[WHAT IS BEING ASKED]
Below are records that contain pictures; transcribe the text exactly and omit the pictures.

[DATA TO USE]
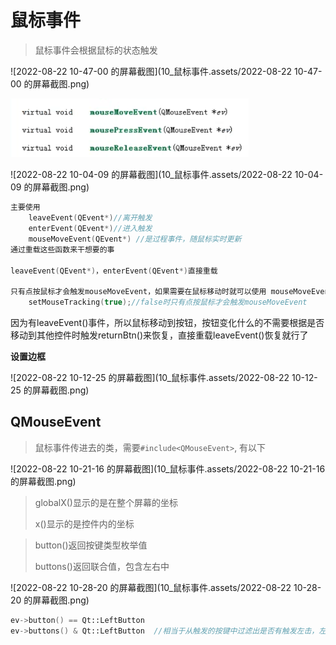 # 鼠标事件

> 鼠标事件会根据鼠标的状态触发

![2022-08-22 10-47-00 的屏幕截图](10_鼠标事件.assets/2022-08-22 10-47-00 的屏幕截图.png)

<img src="10_鼠标事件.assets/2022-08-22 10-16-15 的屏幕截图.png" alt="2022-08-22 10-16-15 的屏幕截图" style="zoom: 80%;" />

 ![2022-08-22 10-04-09 的屏幕截图](10_鼠标事件.assets/2022-08-22 10-04-09 的屏幕截图.png)

```c++
主要使用
    leaveEvent(QEvent*)//离开触发
    enterEvent(QEvent*)//进入触发 
    mouseMoveEvent(QEvent*) //是过程事件，随鼠标实时更新
通过重载这些函数来干想要的事
    
leaveEvent(QEvent*)，enterEvent(QEvent*)直接重载
     
只有点按鼠标才会触发mouseMoveEvent，如果需要在鼠标移动时就可以使用 mouseMoveEvent(QEvent*)，在控件自定义中设置来开启鼠标监控
    setMouseTracking(true);//false时只有点按鼠标才会触发mouseMoveEvent
```

因为有leaveEvent()事件，所以鼠标移动到按钮，按钮变化什么的不需要根据是否移动到其他控件时触发returnBtn()来恢复，直接重载leaveEvent()恢复就行了



**设置边框**

![2022-08-22 10-12-25 的屏幕截图](10_鼠标事件.assets/2022-08-22 10-12-25 的屏幕截图.png)





## QMouseEvent

> 鼠标事件传进去的类，需要`#include<QMouseEvent>`, 有以下

![2022-08-22 10-21-16 的屏幕截图](10_鼠标事件.assets/2022-08-22 10-21-16 的屏幕截图.png)

> globalX()显示的是在整个屏幕的坐标
>
> x()显示的是控件内的坐标



> button()返回按键类型枚举值
>
> buttons()返回联合值，包含左右中

![2022-08-22 10-28-20 的屏幕截图](10_鼠标事件.assets/2022-08-22 10-28-20 的屏幕截图.png)

```c++
ev->button() == Qt::LeftButton 
ev->buttons() & Qt::LeftButton  //相当于从触发的按键中过滤出是否有触发左击，左右中的二进制分别为001 010 100，所以很精妙地利用了按位与  
```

[RESPONSE BELOW]
 # 鼠标事件

> 鼠标事件会根据鼠标的状态触发

![2022-08-22 10-47-00 的屏幕截图](10_鼠标事件.assets/2022-08-22 10-47-00 的屏幕截图.png)

<img src="10_鼠标事件.assets/2022-08-22 10-16-15 的屏幕截图.png" alt="2022-08-22 10-16-15 的屏幕截图" style="zoom: 80%;" />

 ![2022-08-22 10-04-09 的屏幕截图](10_鼠标事件.assets/2022-08-22 10-04-09 的屏幕截图.png)

```c++
主要使用
    leaveEvent(QEvent*)//离开触发
    enterEvent(QEvent*)//进入触发 
    mouseMoveEvent(QEvent*) //是过程事件，随鼠标实时更新
通过重载这些函数来干想要的事
    
leaveEvent(QEvent*)，enterEvent(QEvent*)直接重载
     
只有点按鼠标才会触发mouseMoveEvent，如果需要在鼠标移动时就可以使用 mouseMoveEvent(QEvent*)，在控件自定义中设置来开启鼠标监控
    setMouseTracking(true);//false时只有点按鼠标才会触发mouseMoveEvent
```

因为有leaveEvent()事件，所以鼠标移动到按钮，按钮变化什么的不需要根据是否移动到其他控件时触发returnBtn()来恢复，直接重载leaveEvent()恢复就行了



**设置边框**

![2022-08-22 10-12-25 的屏幕截图](10_鼠标事件.assets/2022-08-22 10-12-25 的屏幕截图.png)





## QMouseEvent

> 鼠标事件传进去的类，需要`#include<QMouseEvent>`, 有以下

![2022-08-22 10-21-16 的屏幕截图](10_鼠标事件.assets/2022-08-22 10-21-16 的屏幕截图.png)

> globalX()显示的是在整个屏幕的坐标
>
> x()显示的是控件内的坐标



> button()返回按键类型枚举值
>
> buttons()返回联合值，包含左右中

![2022-08-22 10-28-20 的屏幕截图](10_鼠标事件.assets/2022-08-22 10-28-20 的屏幕截图.png)

```c++
ev->button() == Qt::LeftButton 
ev->buttons() & Qt::LeftButton  //相当于从触发的按键中过滤出是否有触发左击，左右中的二进制分别为001 010 100，所以很精妙地利用了按位与  
```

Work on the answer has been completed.